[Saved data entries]
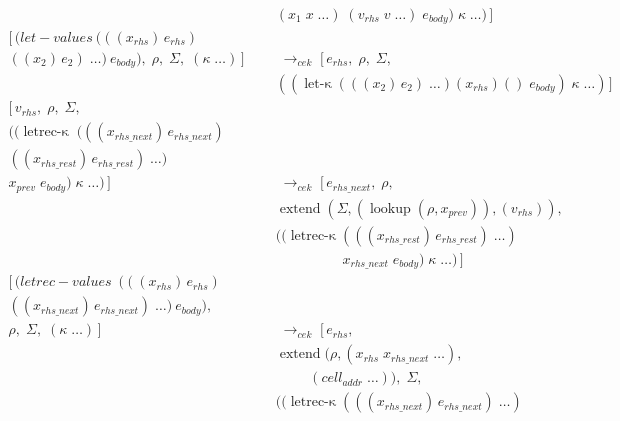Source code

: \begin{figure}[!h]
{\begin{minipage}{\textwidth}
\begin{align*}
        & (x_1\;x\;\ldots)\;(v_{rhs}\;v\;\ldots)\;e_{body})\;\kappa\;\ldots)\,]\\
        [\,(let\!-\!values\ (((x_{rhs})\,e_{rhs}) \hspace{2cm} & \; \\
        ((x_2)\,e_2)\;\ldots)\ e_{body}),\;\rho,\;\Sigma,\;(\kappa\;\ldots)\,] &\;\longrightarrow_{\textit{cek}}\;
        [\,e_{rhs},\;\rho,\;\Sigma, \\
        & ((\operatorname{let-\kappa}(((x_2)\,e_2)\;\ldots)(x_{rhs})()\;e_{body})\;\kappa\;\ldots)\,]\\
        [\,v_{rhs},\;\rho,\;\Sigma, \hspace{4cm} \\
        ((\operatorname{letrec-\kappa}\; (((x_{rhs\_next})\,e_{rhs\_next}) \hspace{0cm} \\
        ((x_{rhs\_rest})\,e_{rhs\_rest})\;\ldots)\\ 
        x_{prev}\;e_{body})\;\kappa\;\ldots)\,] &\;\longrightarrow_{\textit{cek}}\;
        [\,e_{rhs\_next},\;\rho,\\
        & \operatorname{extend}(\Sigma,(\operatorname{lookup}(\rho,x_{prev})),(v_{rhs})),\\
        & ((\operatorname{letrec-\kappa}(((x_{rhs\_rest})\,e_{rhs\_rest})\;\ldots) \\
        & \hspace{2cm} x_{rhs\_next}\;e_{body})\;\kappa\;\ldots)\,] \\
        [\,(letrec\!-\!values\ \; (((x_{rhs})\,e_{rhs}) \hspace{1cm} & \; \\
        ((x_{rhs\_next})\,e_{rhs\_next})\;\ldots)\ e_{body}), & \; \\ 
        \rho,\;\Sigma,\;(\kappa\;\ldots)\,] &\;\longrightarrow_{\textit{cek}}\; [\,e_{rhs},\\
        & \operatorname{extend}(\rho,(x_{rhs}\;x_{rhs\_next}\;\ldots),\\
                & \hspace{1cm} (cell_{addr}\;\ldots)),\;\Sigma,\\
        & ((\operatorname{letrec-\kappa}(((x_{rhs\_next})\,e_{rhs\_next})\;\ldots)\\

\end{align*}
\end{minipage}}
\end{figure}
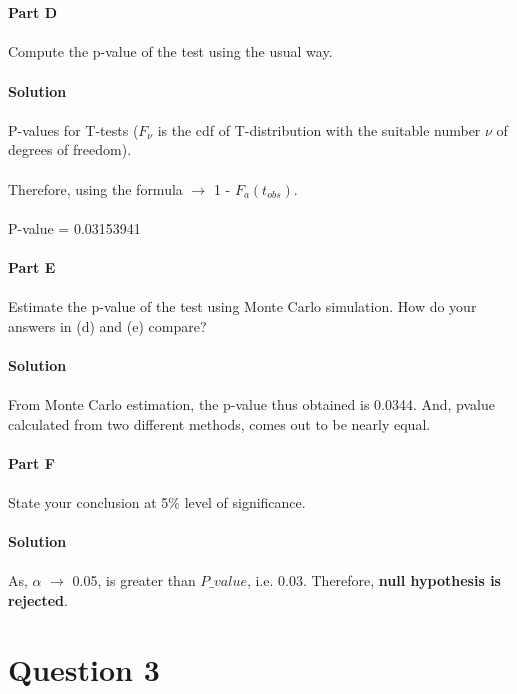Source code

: \documentclass[12pt,a4paper]{report}
\begin{document}
\\\\
\textbf{Part D}
\\\\
Compute the p-value of the test using the usual way.
\\\\
\textbf{Solution}
\\\\
P-values for T-tests ($F_\nu$ is the cdf of T-distribution with the suitable number $\nu$ of degrees of freedom).\\\\
Therefore, using the formula $\rightarrow$ 1 - $F_{a} (t_{obs})$.\\\\
P-value = 0.03153941
\\\\
\textbf{Part E}
\\\\
Estimate the p-value of the test using Monte Carlo simulation. How do your answers in (d) and (e) compare?
\\\\
\textbf{Solution}
\\\\
From Monte Carlo estimation, the p-value thus obtained is 0.0344. And, pvalue calculated from two different methods, comes out to be nearly equal.
\\\\
\textbf{Part F}
\\\\
State your conclusion at 5\% level of significance.
\\\\
\textbf{Solution}
\\\\
As, $\alpha$ $\rightarrow$ 0.05, is greater than $P\_ value$, i.e. 0.03. Therefore, \textbf{null hypothesis is rejected}.
\section{Question 3}
\end{document}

> [Task statement]: Check each line of the records for the string "extend" and copy those that have it.

> [Problem solution]:
        & \operatorname{extend}(\Sigma,(\operatorname{lookup}(\rho,x_{prev})),(v_{rhs})),\\
        & \operatorname{extend}(\rho,(x_{rhs}\;x_{rhs\_next}\;\ldots),\\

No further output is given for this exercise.